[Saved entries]
----

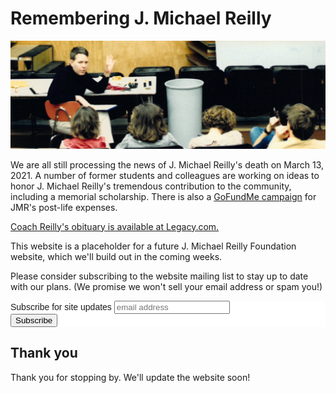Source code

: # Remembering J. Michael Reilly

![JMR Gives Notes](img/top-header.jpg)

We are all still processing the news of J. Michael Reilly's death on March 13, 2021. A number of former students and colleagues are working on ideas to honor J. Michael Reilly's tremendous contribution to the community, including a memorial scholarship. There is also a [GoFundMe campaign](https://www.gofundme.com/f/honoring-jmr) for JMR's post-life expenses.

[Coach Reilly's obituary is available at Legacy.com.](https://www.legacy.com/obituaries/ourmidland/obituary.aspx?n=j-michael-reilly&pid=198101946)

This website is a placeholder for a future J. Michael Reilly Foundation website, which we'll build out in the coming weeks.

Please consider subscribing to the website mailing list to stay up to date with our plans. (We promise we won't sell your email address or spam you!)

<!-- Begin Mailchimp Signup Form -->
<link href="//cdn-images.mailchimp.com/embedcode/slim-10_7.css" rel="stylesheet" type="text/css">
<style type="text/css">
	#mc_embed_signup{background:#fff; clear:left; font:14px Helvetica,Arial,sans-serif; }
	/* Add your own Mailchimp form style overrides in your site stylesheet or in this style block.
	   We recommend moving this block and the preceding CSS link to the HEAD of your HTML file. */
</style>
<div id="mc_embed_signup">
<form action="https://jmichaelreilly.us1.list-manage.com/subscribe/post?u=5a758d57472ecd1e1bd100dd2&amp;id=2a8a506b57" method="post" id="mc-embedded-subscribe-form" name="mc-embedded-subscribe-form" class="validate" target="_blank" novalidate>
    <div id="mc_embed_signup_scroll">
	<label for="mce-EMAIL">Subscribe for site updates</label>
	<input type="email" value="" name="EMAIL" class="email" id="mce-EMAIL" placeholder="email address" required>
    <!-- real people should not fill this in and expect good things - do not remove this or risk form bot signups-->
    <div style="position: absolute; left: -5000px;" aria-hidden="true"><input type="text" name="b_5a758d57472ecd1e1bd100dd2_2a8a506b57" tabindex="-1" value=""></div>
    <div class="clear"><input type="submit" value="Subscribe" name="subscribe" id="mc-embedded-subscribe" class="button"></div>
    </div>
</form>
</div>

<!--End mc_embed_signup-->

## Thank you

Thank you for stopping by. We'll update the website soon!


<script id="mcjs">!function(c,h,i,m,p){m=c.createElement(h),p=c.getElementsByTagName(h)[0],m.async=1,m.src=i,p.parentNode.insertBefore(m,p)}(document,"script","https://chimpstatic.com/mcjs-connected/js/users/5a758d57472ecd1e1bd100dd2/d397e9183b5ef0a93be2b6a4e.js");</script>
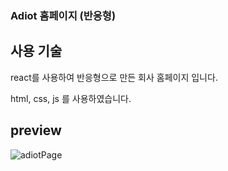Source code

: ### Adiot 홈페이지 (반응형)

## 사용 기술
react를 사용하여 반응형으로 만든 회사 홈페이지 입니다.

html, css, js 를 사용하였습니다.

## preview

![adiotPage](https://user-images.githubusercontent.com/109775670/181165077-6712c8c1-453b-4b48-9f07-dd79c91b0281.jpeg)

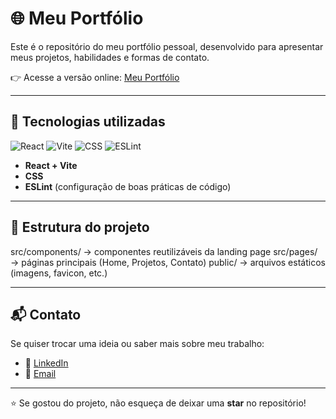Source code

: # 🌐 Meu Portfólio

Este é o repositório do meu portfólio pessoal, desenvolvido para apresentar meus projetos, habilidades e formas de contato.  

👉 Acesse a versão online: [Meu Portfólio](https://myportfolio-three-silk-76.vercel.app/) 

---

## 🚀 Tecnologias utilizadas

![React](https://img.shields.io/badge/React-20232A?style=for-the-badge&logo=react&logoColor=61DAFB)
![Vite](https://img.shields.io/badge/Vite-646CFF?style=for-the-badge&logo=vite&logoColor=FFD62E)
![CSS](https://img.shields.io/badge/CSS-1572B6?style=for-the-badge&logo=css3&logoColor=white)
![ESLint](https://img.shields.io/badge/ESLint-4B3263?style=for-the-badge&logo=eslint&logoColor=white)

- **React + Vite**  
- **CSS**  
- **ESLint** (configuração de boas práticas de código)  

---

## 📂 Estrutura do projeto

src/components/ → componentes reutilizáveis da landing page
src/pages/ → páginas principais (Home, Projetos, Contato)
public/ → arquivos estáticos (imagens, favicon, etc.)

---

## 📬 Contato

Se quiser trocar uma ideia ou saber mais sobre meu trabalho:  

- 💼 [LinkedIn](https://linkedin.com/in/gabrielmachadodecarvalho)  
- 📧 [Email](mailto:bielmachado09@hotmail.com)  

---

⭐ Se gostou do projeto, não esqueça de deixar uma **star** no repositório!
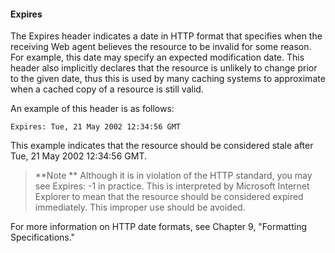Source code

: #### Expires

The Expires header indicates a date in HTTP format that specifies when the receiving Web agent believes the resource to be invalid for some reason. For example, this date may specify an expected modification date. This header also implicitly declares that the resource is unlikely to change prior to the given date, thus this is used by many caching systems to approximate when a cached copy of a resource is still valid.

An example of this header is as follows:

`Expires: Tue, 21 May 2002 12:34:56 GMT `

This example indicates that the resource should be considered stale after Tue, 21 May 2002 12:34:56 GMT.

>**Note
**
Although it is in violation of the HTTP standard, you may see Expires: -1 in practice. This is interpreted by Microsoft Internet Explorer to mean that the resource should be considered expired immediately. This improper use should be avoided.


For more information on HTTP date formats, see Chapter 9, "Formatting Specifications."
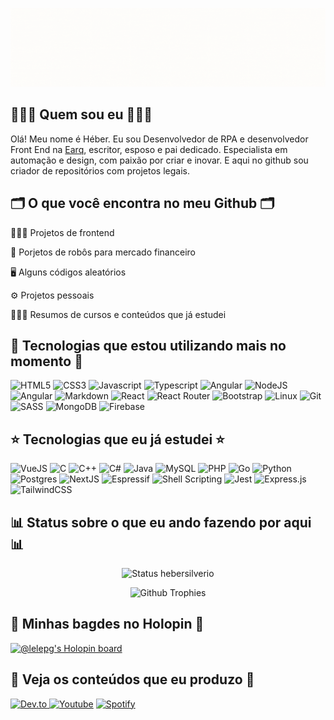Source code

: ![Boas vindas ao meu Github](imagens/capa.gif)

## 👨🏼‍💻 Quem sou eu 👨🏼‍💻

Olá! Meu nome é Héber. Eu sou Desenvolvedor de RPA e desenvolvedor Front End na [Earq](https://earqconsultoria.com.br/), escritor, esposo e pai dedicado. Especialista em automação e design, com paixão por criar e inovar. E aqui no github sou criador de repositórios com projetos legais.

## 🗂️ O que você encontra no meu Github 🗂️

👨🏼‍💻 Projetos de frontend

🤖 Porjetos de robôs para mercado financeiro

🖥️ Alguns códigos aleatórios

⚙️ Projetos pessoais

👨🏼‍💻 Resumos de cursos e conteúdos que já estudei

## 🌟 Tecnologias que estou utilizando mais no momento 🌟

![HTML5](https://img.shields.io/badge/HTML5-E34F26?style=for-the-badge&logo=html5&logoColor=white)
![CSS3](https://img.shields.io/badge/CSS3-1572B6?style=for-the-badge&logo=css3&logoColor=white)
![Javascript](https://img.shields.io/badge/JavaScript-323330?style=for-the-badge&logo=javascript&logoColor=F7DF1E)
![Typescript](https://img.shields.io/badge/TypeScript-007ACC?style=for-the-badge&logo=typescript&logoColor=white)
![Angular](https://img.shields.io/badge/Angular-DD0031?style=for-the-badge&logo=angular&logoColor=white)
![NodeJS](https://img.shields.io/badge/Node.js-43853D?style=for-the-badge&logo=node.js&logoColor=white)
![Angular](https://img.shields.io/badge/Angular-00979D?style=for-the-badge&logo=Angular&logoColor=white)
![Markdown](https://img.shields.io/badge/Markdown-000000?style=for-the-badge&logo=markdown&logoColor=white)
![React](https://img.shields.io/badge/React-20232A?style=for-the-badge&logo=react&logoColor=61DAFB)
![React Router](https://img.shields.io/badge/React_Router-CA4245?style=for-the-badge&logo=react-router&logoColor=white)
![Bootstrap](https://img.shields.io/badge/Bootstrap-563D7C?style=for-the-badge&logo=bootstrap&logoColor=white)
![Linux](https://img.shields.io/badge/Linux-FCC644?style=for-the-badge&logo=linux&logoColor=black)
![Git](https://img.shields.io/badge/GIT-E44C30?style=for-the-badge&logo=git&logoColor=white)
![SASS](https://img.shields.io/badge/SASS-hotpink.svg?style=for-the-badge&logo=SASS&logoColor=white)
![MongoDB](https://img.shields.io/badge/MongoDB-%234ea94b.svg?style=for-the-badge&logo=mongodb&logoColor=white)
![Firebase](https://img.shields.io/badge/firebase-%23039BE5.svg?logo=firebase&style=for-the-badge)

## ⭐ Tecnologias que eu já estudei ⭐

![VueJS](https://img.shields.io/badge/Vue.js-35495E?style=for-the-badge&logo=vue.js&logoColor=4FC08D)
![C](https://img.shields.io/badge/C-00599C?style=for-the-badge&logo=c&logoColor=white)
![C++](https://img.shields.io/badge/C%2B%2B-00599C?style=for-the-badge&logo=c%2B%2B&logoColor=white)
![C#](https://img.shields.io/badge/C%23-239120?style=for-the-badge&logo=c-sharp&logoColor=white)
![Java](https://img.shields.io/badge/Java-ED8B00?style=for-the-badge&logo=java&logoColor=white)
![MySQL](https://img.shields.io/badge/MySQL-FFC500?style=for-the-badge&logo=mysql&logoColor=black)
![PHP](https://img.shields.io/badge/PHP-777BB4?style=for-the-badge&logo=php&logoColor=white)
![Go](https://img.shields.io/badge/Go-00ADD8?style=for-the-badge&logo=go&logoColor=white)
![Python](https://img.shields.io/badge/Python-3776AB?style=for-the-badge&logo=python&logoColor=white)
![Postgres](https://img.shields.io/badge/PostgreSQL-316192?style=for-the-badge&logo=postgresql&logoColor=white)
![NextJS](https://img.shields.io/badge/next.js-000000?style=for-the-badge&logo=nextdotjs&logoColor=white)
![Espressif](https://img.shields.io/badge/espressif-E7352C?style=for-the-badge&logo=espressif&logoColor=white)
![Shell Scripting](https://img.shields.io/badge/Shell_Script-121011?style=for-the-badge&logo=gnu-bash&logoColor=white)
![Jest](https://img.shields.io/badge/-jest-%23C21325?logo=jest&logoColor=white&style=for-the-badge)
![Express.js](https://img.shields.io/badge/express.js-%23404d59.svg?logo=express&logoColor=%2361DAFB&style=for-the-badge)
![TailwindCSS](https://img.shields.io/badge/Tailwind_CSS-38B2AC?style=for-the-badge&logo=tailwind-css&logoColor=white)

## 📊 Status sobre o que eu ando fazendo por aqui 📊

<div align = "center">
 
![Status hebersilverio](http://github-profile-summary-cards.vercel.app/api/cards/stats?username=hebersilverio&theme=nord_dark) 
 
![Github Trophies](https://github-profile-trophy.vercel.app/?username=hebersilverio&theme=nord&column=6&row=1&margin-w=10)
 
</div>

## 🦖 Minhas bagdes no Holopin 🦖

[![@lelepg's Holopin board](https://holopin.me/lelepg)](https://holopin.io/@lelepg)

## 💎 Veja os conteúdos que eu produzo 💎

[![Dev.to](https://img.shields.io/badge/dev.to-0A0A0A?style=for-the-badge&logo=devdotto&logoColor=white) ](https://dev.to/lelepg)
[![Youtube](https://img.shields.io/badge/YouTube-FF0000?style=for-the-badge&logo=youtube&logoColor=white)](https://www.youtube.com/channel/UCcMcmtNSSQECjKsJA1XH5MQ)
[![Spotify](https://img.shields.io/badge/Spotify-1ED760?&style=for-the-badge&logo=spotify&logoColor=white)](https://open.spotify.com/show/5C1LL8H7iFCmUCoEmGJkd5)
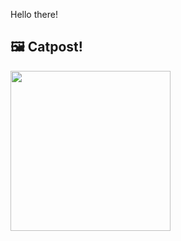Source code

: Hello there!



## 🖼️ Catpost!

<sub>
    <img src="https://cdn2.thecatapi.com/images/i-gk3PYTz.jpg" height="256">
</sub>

----

*Task to complete*:
Whenever the string "input" shows up in a line of the entries, copy that line.

*Solution to this problem*:
	<input type="email" value="" name="EMAIL" class="email" id="mce-EMAIL" placeholder="email address" required>
    <div style="position: absolute; left: -5000px;" aria-hidden="true"><input type="text" name="b_5a758d57472ecd1e1bd100dd2_2a8a506b57" tabindex="-1" value=""></div>
    <div class="clear"><input type="submit" value="Subscribe" name="subscribe" id="mc-embedded-subscribe" class="button"></div>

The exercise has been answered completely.